Cuando Kornet comenzó su blog, creó una guía práctica para jugadores que buscan alivio en la carretera: las iglesias católicas en las ciudades de la NBA. Pero después de un post sobre la Basílica de Notre-Dame en Montreal (“No pases la roca Episodio 1: Montreal“), el blog se detuvo abruptamente. Otro intento, la temporada siguiente, duró dos artículos. “Estaba llegando al final de mis pensamientos sobre el diseño de iglesias”, escribió más tarde. “Digamos que si tuviera que invertir todo mi dinero en mi capacidad para escribir coherentemente sobre arquitectura, sería barroco”.

Mientras su blog estaba en pausa, Kornet pasó tiempo escribiendo chistes y refinando conceptos de sketches y sketches para las plataformas del equipo. “Estas cosas volvían a mí con tanta frecuencia que comencé a volverme inquietante”, me dijo. Los puso en papel en parte sólo para sacárselos de la cabeza. Pero al regresar a él, cortando y descomprimiendo el flujo de la conciencia, descubriría el pensamiento estructurado. Fue estimulante.

Y los bocetos hicieron reír a la gente. Esto reforzó su idea de que escribir, y en particular la escritura humorística, era una forma de conectarse con la gente. Pero todavía necesitaba un tema y finalmente recurrió, como hacen muchos escritores, al que mejor conocía: él mismo. No estuvo mal, como dicen los sujetos. Tenía muchas historias sobre los aspectos menos glorificados de la vida de la NBA. Kornet, por supuesto, no es el único jugador de la NBA que ha tenido este pensamiento. Hoy en día, la mayoría de los jugadores comparten estas historias en podcasts. Pero un podcast es sólo una grabación del “momento presente” de la mente, enfatizó Kornet. Quería tener la oportunidad de revisar.
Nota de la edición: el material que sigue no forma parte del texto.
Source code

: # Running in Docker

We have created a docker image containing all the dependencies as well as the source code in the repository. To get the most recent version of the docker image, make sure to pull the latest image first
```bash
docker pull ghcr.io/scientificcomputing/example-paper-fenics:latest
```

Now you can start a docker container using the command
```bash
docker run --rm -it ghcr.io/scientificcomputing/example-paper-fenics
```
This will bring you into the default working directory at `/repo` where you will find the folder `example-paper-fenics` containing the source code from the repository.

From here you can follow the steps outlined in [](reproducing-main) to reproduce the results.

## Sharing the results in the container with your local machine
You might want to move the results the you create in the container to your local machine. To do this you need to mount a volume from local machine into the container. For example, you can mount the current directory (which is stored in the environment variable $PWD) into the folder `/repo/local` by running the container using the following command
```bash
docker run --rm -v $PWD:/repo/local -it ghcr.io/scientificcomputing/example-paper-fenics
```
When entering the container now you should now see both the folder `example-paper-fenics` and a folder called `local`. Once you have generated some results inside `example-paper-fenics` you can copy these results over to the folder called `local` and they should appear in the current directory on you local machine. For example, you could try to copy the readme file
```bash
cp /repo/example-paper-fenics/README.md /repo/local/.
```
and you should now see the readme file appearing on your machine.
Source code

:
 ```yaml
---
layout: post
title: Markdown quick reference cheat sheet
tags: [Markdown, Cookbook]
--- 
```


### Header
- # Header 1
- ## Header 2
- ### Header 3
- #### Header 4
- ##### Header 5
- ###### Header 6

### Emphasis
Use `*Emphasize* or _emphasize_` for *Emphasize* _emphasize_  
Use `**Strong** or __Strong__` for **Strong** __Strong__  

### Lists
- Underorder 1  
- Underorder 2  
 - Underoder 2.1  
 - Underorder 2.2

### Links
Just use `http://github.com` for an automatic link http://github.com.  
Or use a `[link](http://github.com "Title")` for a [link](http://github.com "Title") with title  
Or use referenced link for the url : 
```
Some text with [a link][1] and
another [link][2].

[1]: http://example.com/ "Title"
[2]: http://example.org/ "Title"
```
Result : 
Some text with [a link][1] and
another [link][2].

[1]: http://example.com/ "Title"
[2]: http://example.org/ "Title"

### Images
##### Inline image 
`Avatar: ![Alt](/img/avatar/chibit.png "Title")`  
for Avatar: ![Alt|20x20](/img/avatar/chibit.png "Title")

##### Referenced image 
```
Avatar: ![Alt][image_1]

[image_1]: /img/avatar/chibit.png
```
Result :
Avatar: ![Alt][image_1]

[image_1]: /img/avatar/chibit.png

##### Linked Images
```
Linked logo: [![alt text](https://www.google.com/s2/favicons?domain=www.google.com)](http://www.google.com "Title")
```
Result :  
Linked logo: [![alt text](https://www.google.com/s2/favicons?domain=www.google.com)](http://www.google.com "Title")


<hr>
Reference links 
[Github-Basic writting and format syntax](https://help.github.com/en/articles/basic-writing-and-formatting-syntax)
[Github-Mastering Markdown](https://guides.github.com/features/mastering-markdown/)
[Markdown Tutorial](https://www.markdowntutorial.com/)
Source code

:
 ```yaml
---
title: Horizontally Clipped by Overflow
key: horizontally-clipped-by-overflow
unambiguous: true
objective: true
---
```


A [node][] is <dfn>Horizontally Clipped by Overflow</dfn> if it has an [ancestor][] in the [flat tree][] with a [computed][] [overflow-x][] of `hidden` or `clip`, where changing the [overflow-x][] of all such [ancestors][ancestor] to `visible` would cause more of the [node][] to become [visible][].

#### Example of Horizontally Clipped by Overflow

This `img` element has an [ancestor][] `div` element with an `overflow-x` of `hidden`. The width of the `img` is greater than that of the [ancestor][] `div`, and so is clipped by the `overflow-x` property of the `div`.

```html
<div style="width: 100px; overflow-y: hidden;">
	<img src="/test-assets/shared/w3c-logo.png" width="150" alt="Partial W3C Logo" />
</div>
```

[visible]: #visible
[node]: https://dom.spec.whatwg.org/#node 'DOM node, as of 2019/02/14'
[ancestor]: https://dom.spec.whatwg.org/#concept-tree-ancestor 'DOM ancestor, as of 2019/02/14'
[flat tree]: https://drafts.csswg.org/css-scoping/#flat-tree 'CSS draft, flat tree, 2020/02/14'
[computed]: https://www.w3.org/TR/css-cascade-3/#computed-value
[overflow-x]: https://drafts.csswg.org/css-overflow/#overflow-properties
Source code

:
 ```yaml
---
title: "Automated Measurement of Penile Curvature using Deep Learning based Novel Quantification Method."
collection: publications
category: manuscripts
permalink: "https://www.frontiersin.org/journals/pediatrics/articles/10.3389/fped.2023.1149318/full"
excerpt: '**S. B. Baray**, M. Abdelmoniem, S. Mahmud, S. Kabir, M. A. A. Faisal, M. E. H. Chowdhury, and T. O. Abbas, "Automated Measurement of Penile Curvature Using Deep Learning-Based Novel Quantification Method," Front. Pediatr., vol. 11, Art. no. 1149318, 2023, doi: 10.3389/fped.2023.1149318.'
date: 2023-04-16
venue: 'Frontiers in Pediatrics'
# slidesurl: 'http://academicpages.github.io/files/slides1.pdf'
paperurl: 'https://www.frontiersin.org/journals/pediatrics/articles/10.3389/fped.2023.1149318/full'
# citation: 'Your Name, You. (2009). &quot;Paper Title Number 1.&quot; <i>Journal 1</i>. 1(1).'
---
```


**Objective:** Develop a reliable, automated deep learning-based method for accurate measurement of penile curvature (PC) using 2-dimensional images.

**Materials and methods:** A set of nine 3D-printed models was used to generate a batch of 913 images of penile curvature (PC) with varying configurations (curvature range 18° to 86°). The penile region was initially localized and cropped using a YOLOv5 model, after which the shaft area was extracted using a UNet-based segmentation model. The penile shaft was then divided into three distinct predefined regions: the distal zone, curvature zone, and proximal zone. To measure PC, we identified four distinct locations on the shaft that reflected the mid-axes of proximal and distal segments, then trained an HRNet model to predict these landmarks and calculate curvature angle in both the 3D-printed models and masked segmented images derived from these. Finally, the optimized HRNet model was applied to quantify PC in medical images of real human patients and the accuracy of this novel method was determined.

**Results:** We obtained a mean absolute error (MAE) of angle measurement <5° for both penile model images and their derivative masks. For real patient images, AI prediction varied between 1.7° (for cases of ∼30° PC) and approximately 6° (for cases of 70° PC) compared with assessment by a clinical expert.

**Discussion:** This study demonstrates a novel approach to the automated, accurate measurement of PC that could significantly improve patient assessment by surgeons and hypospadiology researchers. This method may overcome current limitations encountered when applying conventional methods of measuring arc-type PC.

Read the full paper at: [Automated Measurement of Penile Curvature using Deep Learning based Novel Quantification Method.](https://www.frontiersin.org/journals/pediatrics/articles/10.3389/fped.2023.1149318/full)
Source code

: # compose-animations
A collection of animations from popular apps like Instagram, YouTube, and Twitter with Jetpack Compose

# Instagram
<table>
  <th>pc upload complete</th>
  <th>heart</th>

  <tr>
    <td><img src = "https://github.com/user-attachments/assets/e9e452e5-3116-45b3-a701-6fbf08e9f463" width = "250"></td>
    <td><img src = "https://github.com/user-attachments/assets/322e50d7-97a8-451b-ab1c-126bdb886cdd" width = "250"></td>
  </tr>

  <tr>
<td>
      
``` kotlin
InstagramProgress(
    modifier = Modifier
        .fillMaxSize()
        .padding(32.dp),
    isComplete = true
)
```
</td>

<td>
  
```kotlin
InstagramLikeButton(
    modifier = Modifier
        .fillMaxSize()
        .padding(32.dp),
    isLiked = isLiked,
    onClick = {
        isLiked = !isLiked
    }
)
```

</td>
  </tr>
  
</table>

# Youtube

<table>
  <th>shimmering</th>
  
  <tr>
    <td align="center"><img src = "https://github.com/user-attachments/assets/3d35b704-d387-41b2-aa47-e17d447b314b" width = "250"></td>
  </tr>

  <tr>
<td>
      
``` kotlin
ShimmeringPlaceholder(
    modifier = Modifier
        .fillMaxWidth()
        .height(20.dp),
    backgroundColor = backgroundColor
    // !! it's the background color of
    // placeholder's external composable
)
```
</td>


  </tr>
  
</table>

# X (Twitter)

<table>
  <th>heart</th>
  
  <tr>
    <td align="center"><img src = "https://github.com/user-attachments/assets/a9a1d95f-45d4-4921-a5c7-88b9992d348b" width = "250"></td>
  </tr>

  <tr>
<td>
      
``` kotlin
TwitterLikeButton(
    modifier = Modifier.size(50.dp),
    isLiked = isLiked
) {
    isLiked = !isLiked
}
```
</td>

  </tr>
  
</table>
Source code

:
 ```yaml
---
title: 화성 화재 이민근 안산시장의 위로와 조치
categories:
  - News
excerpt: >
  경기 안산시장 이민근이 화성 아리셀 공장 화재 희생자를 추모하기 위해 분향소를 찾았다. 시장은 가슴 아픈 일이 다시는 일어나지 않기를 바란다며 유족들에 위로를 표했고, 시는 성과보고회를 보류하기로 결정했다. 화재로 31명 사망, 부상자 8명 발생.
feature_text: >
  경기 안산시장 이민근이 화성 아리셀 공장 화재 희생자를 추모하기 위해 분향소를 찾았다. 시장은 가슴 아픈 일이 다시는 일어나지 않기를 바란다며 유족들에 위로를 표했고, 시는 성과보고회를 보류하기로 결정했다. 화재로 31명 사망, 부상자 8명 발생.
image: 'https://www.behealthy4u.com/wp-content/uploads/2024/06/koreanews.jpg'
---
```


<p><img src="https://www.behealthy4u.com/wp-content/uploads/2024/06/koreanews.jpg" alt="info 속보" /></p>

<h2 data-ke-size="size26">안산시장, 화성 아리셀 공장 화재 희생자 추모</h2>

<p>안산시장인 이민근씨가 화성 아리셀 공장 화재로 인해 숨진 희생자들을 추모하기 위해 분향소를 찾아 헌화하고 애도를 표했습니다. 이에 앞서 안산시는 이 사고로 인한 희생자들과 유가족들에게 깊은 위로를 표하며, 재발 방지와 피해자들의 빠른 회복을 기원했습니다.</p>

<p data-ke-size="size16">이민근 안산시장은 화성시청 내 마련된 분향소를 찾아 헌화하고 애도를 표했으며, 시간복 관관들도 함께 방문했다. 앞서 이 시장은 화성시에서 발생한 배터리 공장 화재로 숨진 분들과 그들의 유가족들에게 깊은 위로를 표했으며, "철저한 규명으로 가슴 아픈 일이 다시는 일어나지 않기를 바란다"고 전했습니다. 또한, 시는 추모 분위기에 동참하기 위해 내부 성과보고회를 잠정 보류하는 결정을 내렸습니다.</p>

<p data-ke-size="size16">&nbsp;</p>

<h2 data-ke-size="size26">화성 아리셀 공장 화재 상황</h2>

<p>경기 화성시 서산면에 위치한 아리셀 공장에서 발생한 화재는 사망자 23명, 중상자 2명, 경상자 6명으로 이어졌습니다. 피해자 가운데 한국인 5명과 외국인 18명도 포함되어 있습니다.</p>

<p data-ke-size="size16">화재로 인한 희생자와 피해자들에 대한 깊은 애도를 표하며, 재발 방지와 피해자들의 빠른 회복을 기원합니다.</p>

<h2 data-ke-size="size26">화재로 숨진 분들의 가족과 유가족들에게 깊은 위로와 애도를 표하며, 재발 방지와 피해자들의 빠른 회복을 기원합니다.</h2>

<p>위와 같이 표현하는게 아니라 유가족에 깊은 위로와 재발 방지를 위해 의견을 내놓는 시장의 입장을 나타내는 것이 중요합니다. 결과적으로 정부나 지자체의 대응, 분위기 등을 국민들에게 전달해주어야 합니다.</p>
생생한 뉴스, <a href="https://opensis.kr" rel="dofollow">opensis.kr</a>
Quería intentar descubrir qué era verdad y qué era tangencial, cuál era su mejor esfuerzo y qué podía omitir. Kornet había tomado clases AP en la escuela secundaria y tenía muchos deberes de inglés; su madre, que es presentadora de noticias en Nashville, le había dado su opinión. Ella tenía mucha paciencia, dijo, y un sentido de las historias y de cómo se desarrollaron las cosas. Pero, sobre todo, aprendió a escribir como lo hacen los escritores: leyendo. A medida que crecía, descubrió autores cuyas voces habían comenzado a “vivir” en su mente. Leyó a Dostoievski y libros divertidos sobre jugadores de baloncesto. Sus gustos eran católicos, pero también católicos: Tolkien, Stephen Colbert.

A finales de enero, el día después de una derrota ante los humildes Pelicans de Nueva Orleans, Kornet relanzó su blog. “Aunque soy un gran admirador de A. el catolicismo, B. sus iglesias y C. Mike Conley, flotadores espontáneos”, dijo. escribió“Creo que un método de escritura más duradero para mí es un relato amplio y cómico de mis experiencias, mi comprensión de la fe y mis pensamientos sobre el mundo que me rodea (con letras ocasionales de Taylor Swift Lectio Divina, por supuesto)”. En las semanas siguientes, elogió el liderazgo del entrenador de los New England Patriots, Mike Vrabel, escribió una columna sermónica sobre lo difícil y gratificante que había sido dejar de lado su sentido de identidad como gran tirador y contó las pruebas y tribulaciones de la salida del equipo de Charlotte, Carolina del Norte. Escribió sobre su vida como jugador al final de la banca, recordando una mañana en la que, apenas aferrándose a un trabajo en la NBA, escribió una canción con la melodía de “Uptown Girl” de Billy Joel, que terminaba con un relato de su entrada a la cancha a la hora de la basura. “Perdí mis dos tiros, no, perdí mi oportunidad / ¿Pagan bien en Francia?”

Kornet no había planeado escribir sobre el evento Magic City de los Hawks cuando se enteró por primera vez. Pero pasaron los días y nadie más expresó públicamente su desaprobación. En privado, encontró muchas personas en toda la liga que pensaban como él, pero que no se sentían capaces de criticar a los Hawks. Finalmente, pensó que tenía que ser él.